As best I can tell, there currently are about 59 Americans, out of a population of more than 300 million, whose parents decided, out of the infinite universe of possible name combinations, to call us Howard Witt.
Sadly, 40 others of us are dead, according to the Social Security Death Index, which tracks Americans who have died since 1962. How many other Howard Witts once lived and died before that is, I'm afraid, a question lost to the ages.It's a little daunting, being possessed of a rare name. Not as rare, of course, as, say, Arnold Schwarzenegger, or Oprah Winfrey. But still, if you've met a Howard Witt in your life, you tend to remember him. Unlike all those "James Smiths" or "John Johnsons" strewn across the country, we can't get lost in the anonymity of names shared by hundreds of thousands of others.
Truth be told, it's not always fun having this name. "Howard" is pretty nerdy in the first place, and "Witt" lends itself to all kinds of juvenile taunts: "Hey, what's your middle name? Half?! Ha ha!"
Howard Witt of Middletown, N.Y., tells of children rhyming his name with a certain four-letter word for excrement when he was growing up -- a searing experience many of us can recall.
Despite such handicaps, I can tell you that some of us have done very well over the years. Before he retired to a luxurious Streeterville condo, Howard Witt in Chicago was the chairman and CEO of Littelfuse Inc., a successful electronics company. Howard Witt in Maryland owns a 39-foot yacht.

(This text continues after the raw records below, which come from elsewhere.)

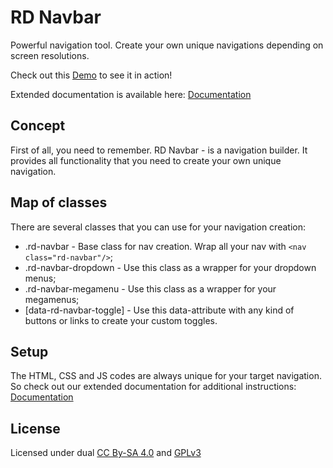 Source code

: # RD Navbar

Powerful navigation tool. Create your own unique navigations depending on screen resolutions.

Check out this [Demo](http://cms.devoffice.com/coding-dev/rd-navbar/demo/) to see it in action!

Extended documentation is available here: [Documentation](http://cms.devoffice.com/coding-dev/rd-navbar/documentation/)

## Concept
First of all, you need to remember. RD Navbar - is a navigation builder. It provides all functionality that you need to
create your own unique navigation.

## Map of classes
There are several classes that you can use for your navigation creation:

* .rd-navbar - Base class for nav creation. Wrap all your nav with ``<nav class="rd-navbar"/>``;
* .rd-navbar-dropdown - Use this class as a wrapper for your dropdown menus;
* .rd-navbar-megamenu - Use this class as a wrapper for your megamenus;
* [data-rd-navbar-toggle] - Use this data-attribute with any kind of buttons or links to create your custom
toggles.

## Setup
The HTML, CSS and JS codes are always unique for your target navigation. So check out our extended documentation for additional instructions: [Documentation](http://cms.devoffice.com/coding-dev/rd-navbar/documentation/)

## License
Licensed under dual [CC By-SA 4.0](http://creativecommons.org/licenses/by-sa/4.0/)
and [GPLv3](http://www.gnu.org/licenses/gpl-3.0.ru.html)

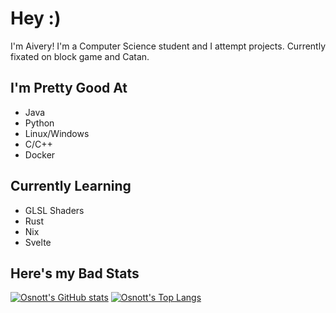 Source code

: # Hey :)

I'm Aivery! I'm a Computer Science student and I attempt projects. Currently fixated on block game and Catan.

## I'm Pretty Good At
- Java
- Python
- Linux/Windows
- C/C++
- Docker

## Currently Learning
- GLSL Shaders
- Rust
- Nix
- Svelte

## Here's my Bad Stats

[![Osnott's GitHub stats](https://github-readme-stats.vercel.app/api?username=osnott&theme=catppuccin_mocha)](https://github.com/anuraghazra/github-readme-stats)
[![Osnott's Top Langs](https://github-readme-stats.vercel.app/api/top-langs/?username=osnott&layout=donut&theme=catppuccin_mocha)](https://github.com/anuraghazra/github-readme-stats)
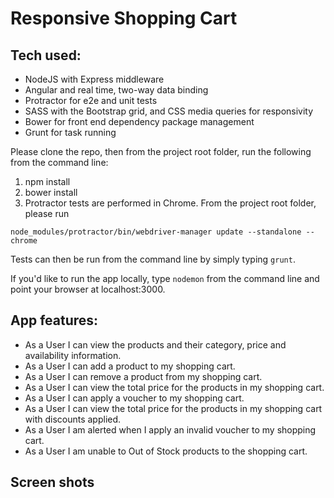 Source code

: # Responsive Shopping Cart

## Tech used:

 * NodeJS with Express middleware
 * Angular and real time, two-way data binding
 * Protractor for e2e and unit tests
 * SASS with the Bootstrap grid, and CSS media queries for responsivity
 * Bower for front end dependency package management
 * Grunt for task running
 
Please clone the repo, then from the project root folder, run the following from the command line:

1.	npm install
2.	bower install
3.	Protractor tests are performed in Chrome. From the project root folder, please run

``node_modules/protractor/bin/webdriver-manager update --standalone --chrome``

Tests can then be run from the command line by simply typing ``grunt``.

If you'd like to run the app locally, type ``nodemon`` from the command line and point your browser at localhost:3000.

## App features:

* As a User I can view the products and their category, price and availability information.
* As a User I can add a product to my shopping cart.
* As a User I can remove a product from my shopping cart.
* As a User I can view the total price for the products in my shopping cart.
* As a User I can apply a voucher to my shopping cart.
* As a User I can view the total price for the products in my shopping cart with discounts applied.
* As a User I am alerted when I apply an invalid voucher to my shopping cart.
* As a User I am unable to Out of Stock products to the shopping cart.

## Screen shots
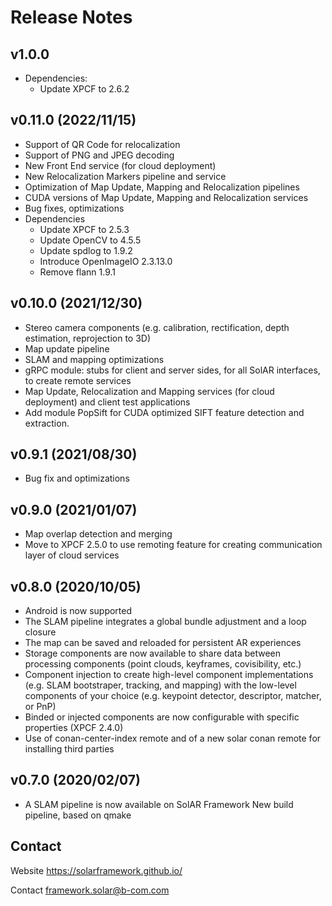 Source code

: # Release Notes

## v1.0.0
* Dependencies:
  * Update XPCF to 2.6.2

## v0.11.0 (2022/11/15)

* Support of QR Code for relocalization
* Support of PNG and JPEG decoding
* New Front End service (for cloud deployment)
* New Relocalization Markers pipeline and service
* Optimization of Map Update, Mapping and Relocalization pipelines
* CUDA versions of Map Update, Mapping and Relocalization services
* Bug fixes, optimizations
* Dependencies
  * Update XPCF to 2.5.3
  * Update OpenCV to 4.5.5
  * Update spdlog to 1.9.2
  * Introduce OpenImageIO 2.3.13.0
  * Remove flann 1.9.1

## v0.10.0 (2021/12/30)

* Stereo camera components (e.g. calibration, rectification, depth estimation, reprojection to 3D)
* Map update pipeline
* SLAM and mapping optimizations
* gRPC module: stubs for client and server sides, for all SolAR interfaces, to create remote services
* Map Update, Relocalization and Mapping services (for cloud deployment) and client test applications
* Add module PopSift for CUDA optimized SIFT feature detection and extraction.

## v0.9.1 (2021/08/30)

* Bug fix and optimizations

## v0.9.0 (2021/01/07)

* Map overlap detection and merging
* Move to XPCF 2.5.0 to use remoting feature for creating communication layer of cloud services

## v0.8.0 (2020/10/05)

* Android is now supported
* The SLAM pipeline integrates a global bundle adjustment and a loop closure
* The map can be saved and reloaded for persistent AR experiences
* Storage components are now available to share data between processing components (point clouds, keyframes, covisibility, etc.)
* Component injection to create high-level component implementations (e.g. SLAM bootstraper, tracking, and mapping) with the low-level components of your choice (e.g. keypoint detector, descriptor, matcher, or PnP)
* Binded or injected components are now configurable with specific properties (XPCF 2.4.0)
* Use of conan-center-index remote and of a new solar conan remote for installing third parties

## v0.7.0 (2020/02/07)

* A SLAM pipeline is now available on SolAR Framework
New build pipeline, based on qmake


## Contact 
Website https://solarframework.github.io/

Contact framework.solar@b-com.com
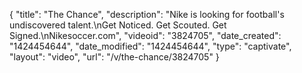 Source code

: {
    "title": "The Chance",
    "description": "Nike is looking for football's undiscovered talent.\nGet Noticed. Get Scouted. Get Signed.\nNikesoccer.com",
    "videoid": "3824705",
    "date_created": "1424454644",
    "date_modified": "1424454644",
    "type": "captivate",
    "layout": "video",
    "url": "\/v\/the-chance\/3824705"
} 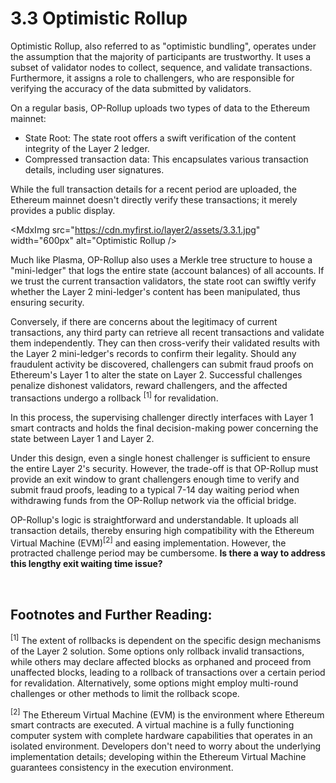 # 3.3 Optimistic Rollup

Optimistic Rollup, also referred to as "optimistic bundling", operates under the assumption that the majority of participants are trustworthy. It uses a subset of validator nodes to collect, sequence, and validate transactions. Furthermore, it assigns a role to challengers, who are responsible for verifying the accuracy of the data submitted by validators.

On a regular basis, OP-Rollup uploads two types of data to the Ethereum mainnet:

- State Root: The state root offers a swift verification of the content integrity of the Layer 2 ledger.
- Compressed transaction data: This encapsulates various transaction details, including user signatures.

While the full transaction details for a recent period are uploaded, the Ethereum mainnet doesn't directly verify these transactions; it merely provides a public display.

<MdxImg src="https://cdn.myfirst.io/layer2/assets/3.3.1.jpg" width="600px" alt="Optimistic Rollup />

Much like Plasma, OP-Rollup also uses a Merkle tree structure to house a "mini-ledger" that logs the entire state (account balances) of all accounts. If we trust the current transaction validators, the state root can swiftly verify whether the Layer 2 mini-ledger's content has been manipulated, thus ensuring security.

Conversely, if there are concerns about the legitimacy of current transactions, any third party can retrieve all recent transactions and validate them independently. They can then cross-verify their validated results with the Layer 2 mini-ledger's records to confirm their legality. Should any fraudulent activity be discovered, challengers can submit fraud proofs on Ethereum's Layer 1 to alter the state on Layer 2. Successful challenges penalize dishonest validators, reward challengers, and the affected transactions undergo a rollback <sup>[1]</sup> for revalidation.

In this process, the supervising challenger directly interfaces with Layer 1 smart contracts and holds the final decision-making power concerning the state between Layer 1 and Layer 2.

<MdxImg src="https://cdn.myfirst.io/layer2/assets/3.3.2.gif" width="600px" alt="OP-Rollup Chain.gif" />

Under this design, even a single honest challenger is sufficient to ensure the entire Layer 2's security. However, the trade-off is that OP-Rollup must provide an exit window to grant challengers enough time to verify and submit fraud proofs, leading to a typical 7-14 day waiting period when withdrawing funds from the OP-Rollup network via the official bridge.

OP-Rollup's logic is straightforward and understandable. It uploads all transaction details, thereby ensuring high compatibility with the Ethereum Virtual Machine (EVM)<sup>[2]</sup> and easing implementation. However, the protracted challenge period may be cumbersome. **Is there a way to address this lengthy exit waiting time issue?**

&nbsp;

## Footnotes and Further Reading:

<sup>[1]</sup> The extent of rollbacks is dependent on the specific design mechanisms of the Layer 2 solution. Some options only rollback invalid transactions, while others may declare affected blocks as orphaned and proceed from unaffected blocks, leading to a rollback of transactions over a certain period for revalidation. Alternatively, some options might employ multi-round challenges or other methods to limit the rollback scope.

<sup>[2]</sup> The Ethereum Virtual Machine (EVM) is the environment where Ethereum smart contracts are executed. A virtual machine is a fully functioning computer system with complete hardware capabilities that operates in an isolated environment. Developers don't need to worry about the underlying implementation details; developing within the Ethereum Virtual Machine guarantees consistency in the execution environment.

<GithubAvatar owner='lxdao-official' repo='myfirstlayer2-frontend' path='mdx/en/3.3-optimistic-rollup.md' />

<EditChapter url='https://github.com/lxdao-official/myfirstlayer2-frontend/blob/main/mdx/en/3.3-optimistic-rollup.md' />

Sadly, others of us have run into financial troubles: The IRS slapped liens against two of us for unpaid taxes, and five of us have filed for bankruptcy at some point in our lives.
Nevertheless, we've got some nice rides -- three of us have owned Cadillacs over the years and one has got a Mercedes -- and collectively we've registered six SUVs and three mini-vans. But two of us, I'm embarrassed to say, appear to be tooling around in some rust buckets -- an '86 LeBaron and an '83 New Yorker. I hope we've been changing the oil regularly.
Professionally, Howard Witt in West Virginia is a licensed master plumber and electrician, while another Howard Witt in Chicago -- not to be confused with Howard Witt the CEO -- used to be a cosmetologist, although we let our license lapse back in the '90s. Another Howard Witt in Chicago (not the CEO and not the former hairdresser) is a famous character actor who has starred at the Goodman Theater and on Broadway.
Then there's Howard Witt the journalist -- that would be me -- who used to live in Chicago as well, meaning that at one time Chicago had the most Howard Witts -- four -- of any city on Earth.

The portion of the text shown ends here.